Published: Mar 10, 2009

 Finance       
The operations department at a hedge fund supports the trading and accounting groups by ensuring that all trades are accounted for and settled correctly. Professionals in operations reconcile the trading positions (of securities) with what the banks know to be correct. If there are any errors, it is the operations department's responsibility to ensure that these get corrected. The operations group often generates daily performance reports for analysts and portfolio managers.

An entry-level professional in this department generally starts as an operations associate. Higher positions on this career path include the director of operations, controller, CFO or ultimately chief operating officer. Many operations staff members also move on to areas such as trading and portfolio management. The "back office'"environment of the operations department is not as demanding as the "front office," but the job is very fast paced and the front office heavily relies on this team for accurate portfolio information.

Operations Associate

This position, also sometimes called "operations specialist" requires a bachelor's degree (one from a top 20 school in finance is preferable). If the employee is not already registered (Series 7 and 63), most hedge funds will sponsor and pay for the employee's licensing within the first six months on the job.

When looking for junior operations personnel, all hedge funds look for young, bright individuals who are willing to put in a couple years doing the grunt work for an opportunity to move up within that area or into a front office role such as trading. Typical job duties of this position include, but are not limited to, settlements of trades, daily portfolio reconciliation between in-house systems and prime brokers/banks, and phone interactions with brokers.
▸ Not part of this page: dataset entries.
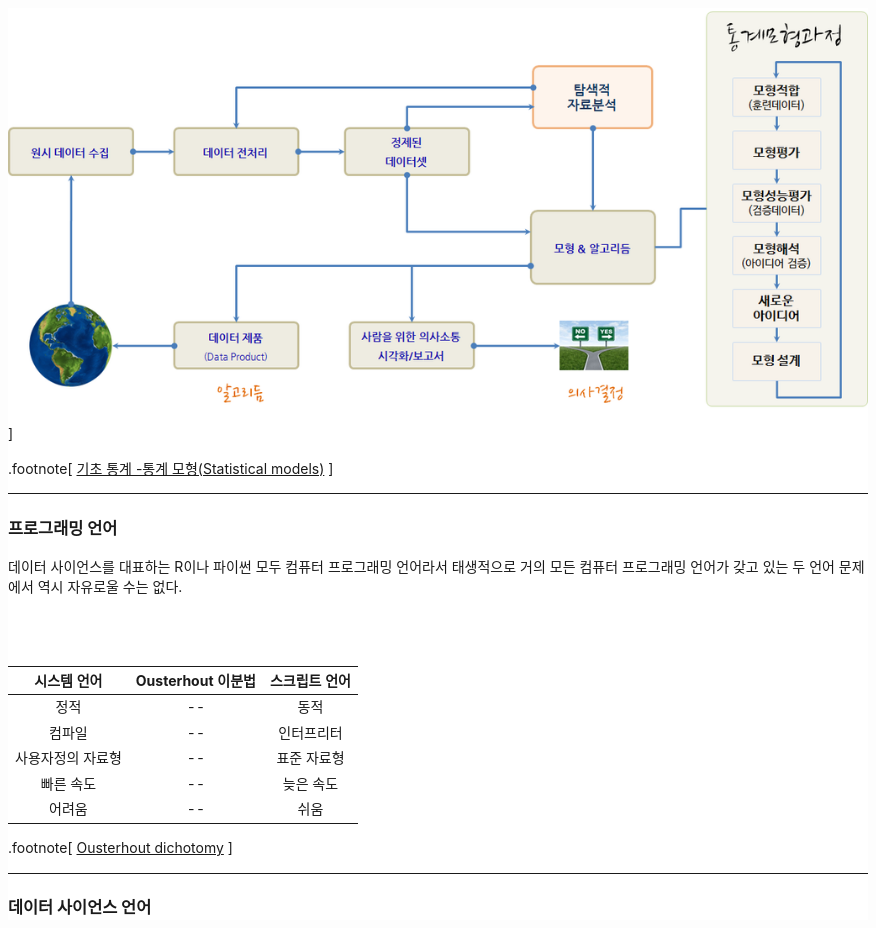   <img src="fig/stat-modeling-workflow.png" alt="데이터 과학과 통계모형" width="120%" />
]

.footnote[
  [기초 통계 -통계 모형(Statistical models)](https://statkclee.github.io/statistics/stat-modeling.html)
]

---
### 프로그래밍 언어

데이터 사이언스를 대표하는 R이나 파이썬 모두 컴퓨터 프로그래밍 언어라서 태생적으로 거의 모든 컴퓨터 프로그래밍 언어가 갖고 있는 두 언어 문제에서 역시 자유로울 수는 없다.

<br>
<br>

|    시스템 언어    | Ousterhout 이분법  | 스크립트 언어  |
|:-----------------:|:------------------:|:-------------:|
|    정적           |     --             |     동적     |
|   컴파일          |     --             |    인터프리터 |
| 사용자정의 자료형 |     --             |  표준 자료형 |
|   빠른 속도       |     --             |   늦은 속도   |
|   어려움          |     --             |   쉬움     |


.footnote[
  [Ousterhout dichotomy](https://en.wikipedia.org/wiki/Ousterhout%27s_dichotomy)
]


---
### 데이터 사이언스 언어
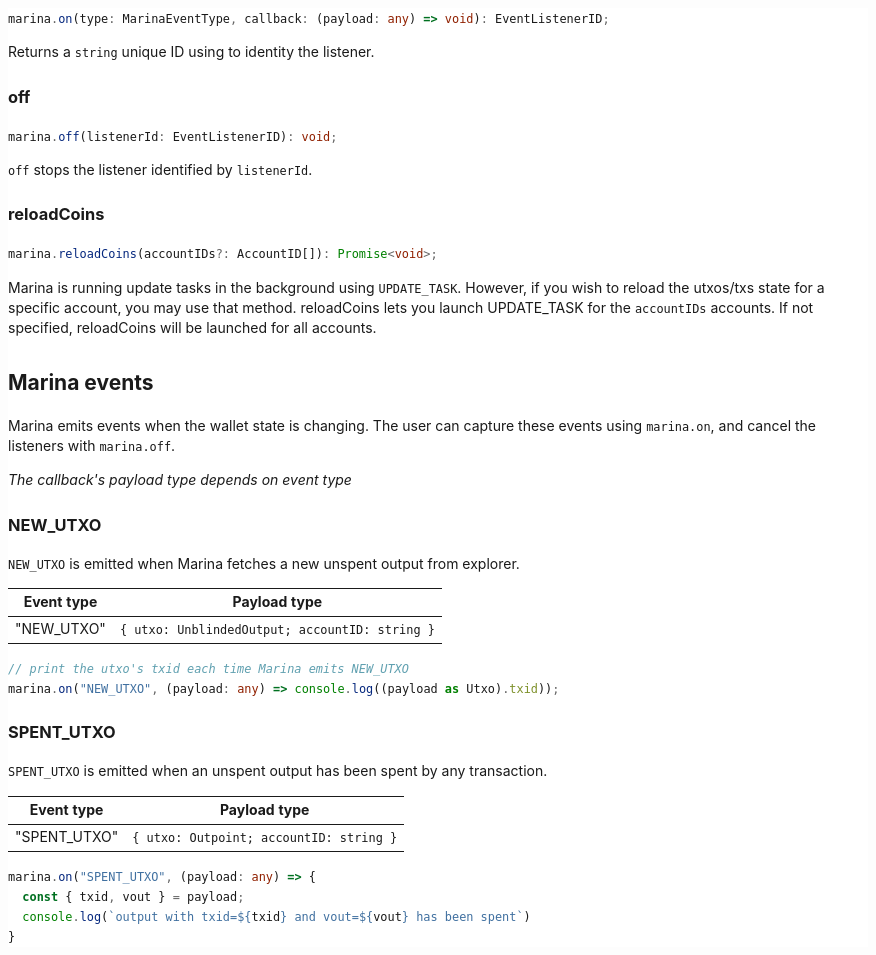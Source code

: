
 ```typescript
marina.on(type: MarinaEventType, callback: (payload: any) => void): EventListenerID;
```
Returns a `string` unique ID using to identity the listener.

### off

```typescript
marina.off(listenerId: EventListenerID): void;
```
`off` stops the listener identified by `listenerId`.

### reloadCoins

```typescript
marina.reloadCoins(accountIDs?: AccountID[]): Promise<void>;
```
Marina is running update tasks in the background using `UPDATE_TASK`. However, if you wish to reload the utxos/txs state for a specific account, you may use that method.
reloadCoins lets you launch UPDATE_TASK for the `accountIDs` accounts. If not specified, reloadCoins will be launched for all accounts.


## Marina events

Marina emits events when the wallet state is changing. The user can capture these events using `marina.on`, and cancel the listeners with `marina.off`.

_The callback's payload type depends on event type_

### NEW_UTXO

`NEW_UTXO` is emitted when Marina fetches a new unspent output from explorer.

| Event type | Payload type                                   |
| ---------- | ---------------------------------------------- |
| "NEW_UTXO" | `{ utxo: UnblindedOutput; accountID: string }` |

```typescript
// print the utxo's txid each time Marina emits NEW_UTXO
marina.on("NEW_UTXO", (payload: any) => console.log((payload as Utxo).txid));
```

### SPENT_UTXO

`SPENT_UTXO` is emitted when an unspent output has been spent by any transaction.

| Event type   | Payload type                            |
| ------------ | --------------------------------------- |
| "SPENT_UTXO" | `{ utxo: Outpoint; accountID: string }` |

```typescript
marina.on("SPENT_UTXO", (payload: any) => {
  const { txid, vout } = payload;
  console.log(`output with txid=${txid} and vout=${vout} has been spent`)
}
```
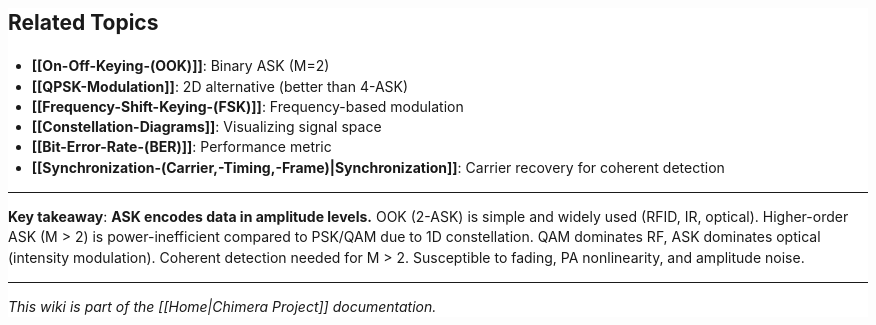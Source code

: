 ## Related Topics

- **[[On-Off-Keying-(OOK)]]**: Binary ASK (M=2)
- **[[QPSK-Modulation]]**: 2D alternative (better than 4-ASK)
- **[[Frequency-Shift-Keying-(FSK)]]**: Frequency-based modulation
- **[[Constellation-Diagrams]]**: Visualizing signal space
- **[[Bit-Error-Rate-(BER)]]**: Performance metric
- **[[Synchronization-(Carrier,-Timing,-Frame)|Synchronization]]**: Carrier recovery for coherent detection

---

**Key takeaway**: **ASK encodes data in amplitude levels.** OOK (2-ASK) is simple and widely used (RFID, IR, optical). Higher-order ASK (M > 2) is power-inefficient compared to PSK/QAM due to 1D constellation. QAM dominates RF, ASK dominates optical (intensity modulation). Coherent detection needed for M > 2. Susceptible to fading, PA nonlinearity, and amplitude noise.

---

*This wiki is part of the [[Home|Chimera Project]] documentation.*
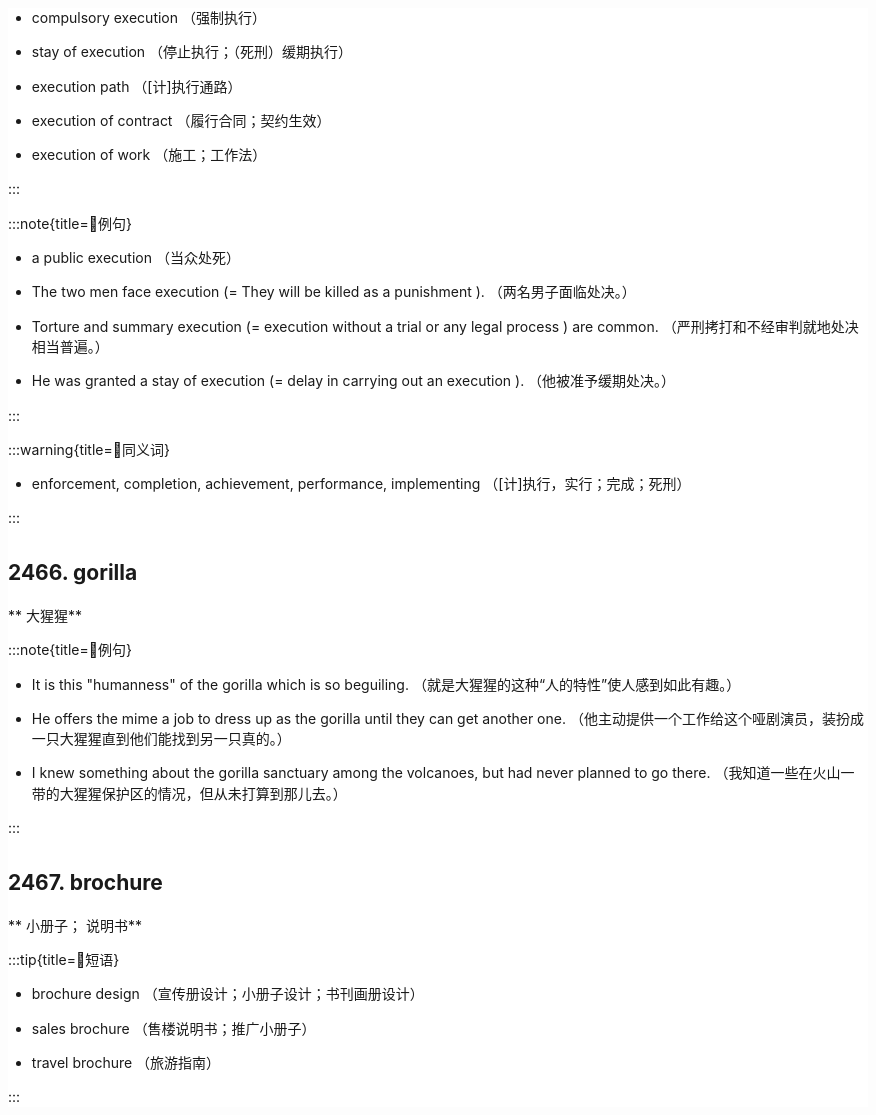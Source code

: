 - compulsory execution （强制执行）

- stay of execution （停止执行；（死刑）缓期执行）

- execution path （[计]执行通路）

- execution of contract （履行合同；契约生效）

- execution of work （施工；工作法）

:::

:::note{title=🎤例句}

- a public execution （当众处死）

- The two men face execution (= They will be killed as a punishment ). （两名男子面临处决。）

- Torture and summary execution (= execution without a trial or any legal process ) are common. （严刑拷打和不经审判就地处决相当普遍。）

- He was granted a stay of execution (= delay in carrying out an execution ). （他被准予缓期处决。）

:::

:::warning{title=🤔同义词}

- enforcement, completion, achievement, performance, implementing （[计]执行，实行；完成；死刑）

:::


## 2466. gorilla

** 大猩猩**

:::note{title=🎤例句}

- It is this "humanness" of the gorilla which is so beguiling. （就是大猩猩的这种“人的特性”使人感到如此有趣。）

- He offers the mime a job to dress up as the gorilla until they can get another one. （他主动提供一个工作给这个哑剧演员，装扮成一只大猩猩直到他们能找到另一只真的。）

- I knew something about the gorilla sanctuary among the volcanoes, but had never planned to go there. （我知道一些在火山一带的大猩猩保护区的情况，但从未打算到那儿去。）

:::

## 2467. brochure

** 小册子； 说明书**

:::tip{title=🤩短语}

- brochure design （宣传册设计；小册子设计；书刊画册设计）

- sales brochure （售楼说明书；推广小册子）

- travel brochure （旅游指南）

:::
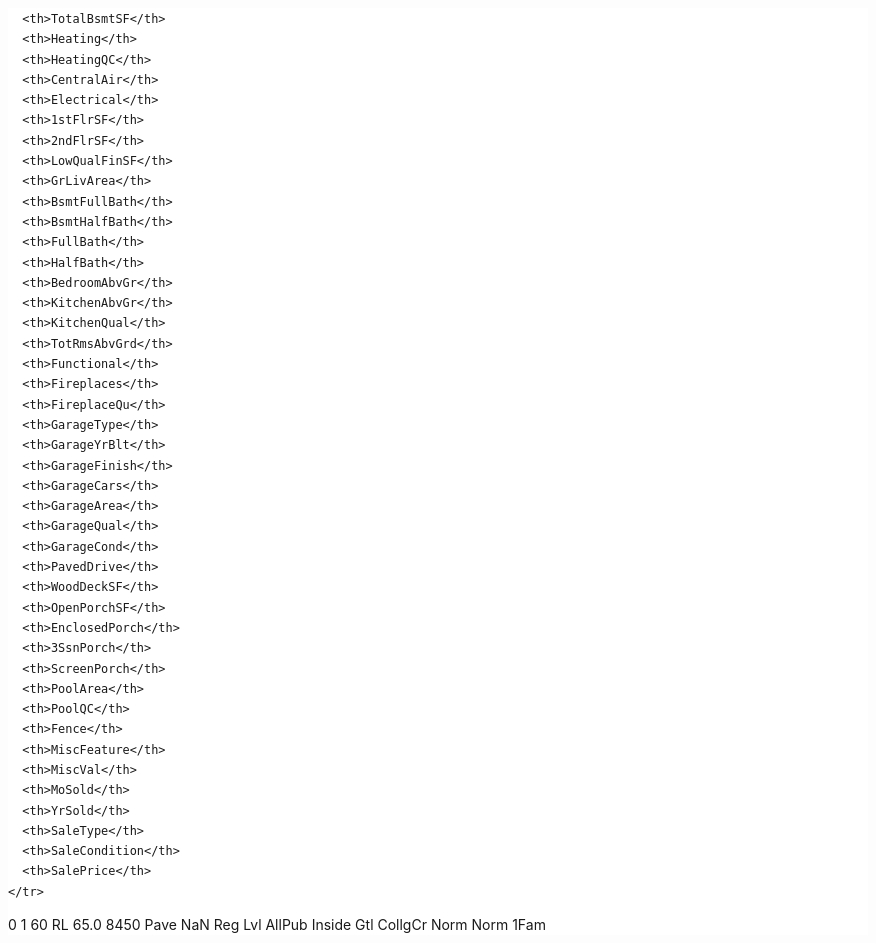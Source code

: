       <th>TotalBsmtSF</th>
      <th>Heating</th>
      <th>HeatingQC</th>
      <th>CentralAir</th>
      <th>Electrical</th>
      <th>1stFlrSF</th>
      <th>2ndFlrSF</th>
      <th>LowQualFinSF</th>
      <th>GrLivArea</th>
      <th>BsmtFullBath</th>
      <th>BsmtHalfBath</th>
      <th>FullBath</th>
      <th>HalfBath</th>
      <th>BedroomAbvGr</th>
      <th>KitchenAbvGr</th>
      <th>KitchenQual</th>
      <th>TotRmsAbvGrd</th>
      <th>Functional</th>
      <th>Fireplaces</th>
      <th>FireplaceQu</th>
      <th>GarageType</th>
      <th>GarageYrBlt</th>
      <th>GarageFinish</th>
      <th>GarageCars</th>
      <th>GarageArea</th>
      <th>GarageQual</th>
      <th>GarageCond</th>
      <th>PavedDrive</th>
      <th>WoodDeckSF</th>
      <th>OpenPorchSF</th>
      <th>EnclosedPorch</th>
      <th>3SsnPorch</th>
      <th>ScreenPorch</th>
      <th>PoolArea</th>
      <th>PoolQC</th>
      <th>Fence</th>
      <th>MiscFeature</th>
      <th>MiscVal</th>
      <th>MoSold</th>
      <th>YrSold</th>
      <th>SaleType</th>
      <th>SaleCondition</th>
      <th>SalePrice</th>
    </tr>
  </thead>
  <tbody>
    <tr>
      <th>0</th>
      <td>1</td>
      <td>60</td>
      <td>RL</td>
      <td>65.0</td>
      <td>8450</td>
      <td>Pave</td>
      <td>NaN</td>
      <td>Reg</td>
      <td>Lvl</td>
      <td>AllPub</td>
      <td>Inside</td>
      <td>Gtl</td>
      <td>CollgCr</td>
      <td>Norm</td>
      <td>Norm</td>
      <td>1Fam</td>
These responsibilities can be quite time-sensitive. The most time-sensitive issues are related to trade settlement, which involves the actual payment of money to the seller and delivery of securities to the buyer after the trade is verbally agreed upon. Depending on the security and country it is listed in it, securities have different standard settlement periods. For example, stocks in the U.S. settle three days after trade date (also referred to as T+3), while options in U.S. settle T+1 (the day after the trade is agreed upon). If a particular trade does not settle, it is considered a "failing" trade. Failing trades require immediate attention as they could potentially cause large errors for the trading desk. Operations associates generally report to a senior portfolio analyst or director of operations. Salaries range from $40,000 up to $60,000 plus a discretionary performance-based bonus, which can be 10 to 50 percent of annual salary.

These jobs are typically available through headhunters or job listings. Hedge funds are increasingly utilizing specialized job agencies as a lot of times they don't have time to do the due diligence on each candidate. This way, they get a selected pool of candidates that they can interview. There tends to be high turnover in this position because most individuals in this entry-level position can get bored if their learning curve has diminished and they want to move up within the firm or look for a senior position at a competitor. The job described above with similar responsibilities can also be called trading assistant or analyst.